Den Garten essen
FOKUSDer essbare Garten: Zum Frühstück Blumen
Regional, saisonal und vor allem kreativ: Die Änderung der Essgewohnheiten kann im eigenen Garten beginnen. Zu Besuch bei einem nachhaltigen Vorzeigeprojekt im Süden Irlands.
Regional, saisonal und vor allem kreativ: Die Änderung der Essgewohnheiten kann im eigenen Garten beginnen. Zu Besuch bei einem nachhaltigen Vorzeigeprojekt im Süden Irlands.
Das Bücherregal schwingt zur Seite und ein fröhliches „Hello, good morning!“ schallt durch den Raum. Kloe Wood, Besitzerin des „Botanical Bed and Breakfast“, betritt mit strahlendem Gesicht das Zimmer. Es ist acht Uhr, Frühstückszeit. Wood, die gemeinsam mit ihrem Partner Adam Carveth auf der anderen Seite der Regal-Tür wohnt, balanciert ein Tablett mit drei roten, bauchigen Schalen und einer duftenden Kanne Kaffee auf ihren Armen.
Elegant stellt sie alles auf dem großen Holztisch ab und beginnt zu erklären: „Was haben wir heute? Es gibt Porridge mit Fuchsienblüten und Heidelbeeren. Alles regional angebaut. Die Blumen wachsen gleich hinter dem Haus in unserem Garten.“ Tatsächlich wird die 35-jährige Gastgeberin auch an den kommenden Tagen kein Frühstück ohne bunte Blüten- und Blättergarnierung servieren.
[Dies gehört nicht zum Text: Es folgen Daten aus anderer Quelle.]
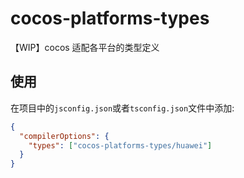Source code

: # cocos-platforms-types

【WIP】cocos 适配各平台的类型定义

## 使用

在项目中的`jsconfig.json`或者`tsconfig.json`文件中添加:

```json
{
  "compilerOptions": {
    "types": ["cocos-platforms-types/huawei"]
  }
}
```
Das hat nicht nur mit Genuss und Ästhetik zu tun, hier geht es um große Zukunftsthemen wie Nachhaltigkeit, Klimaresilienz sowie neue Ess- und Konsumgewohnheiten. Ein Aufenthalt hier ist mehr als eine normale Übernachtung im Urlaub. Es bedeutet das Eintauchen in einen magischen Kosmos von essbaren Blüten, Nesseln und Wurzeln. Auch ist das über hundert Jahre alte Haus mit seinen dicken Mauern weit mehr als eine normale Pension. Es ist Labor für diverse botanische und ökosoziale Projekte der „Two Green Shoots“, wie sich Wood und ihr Partner nennen.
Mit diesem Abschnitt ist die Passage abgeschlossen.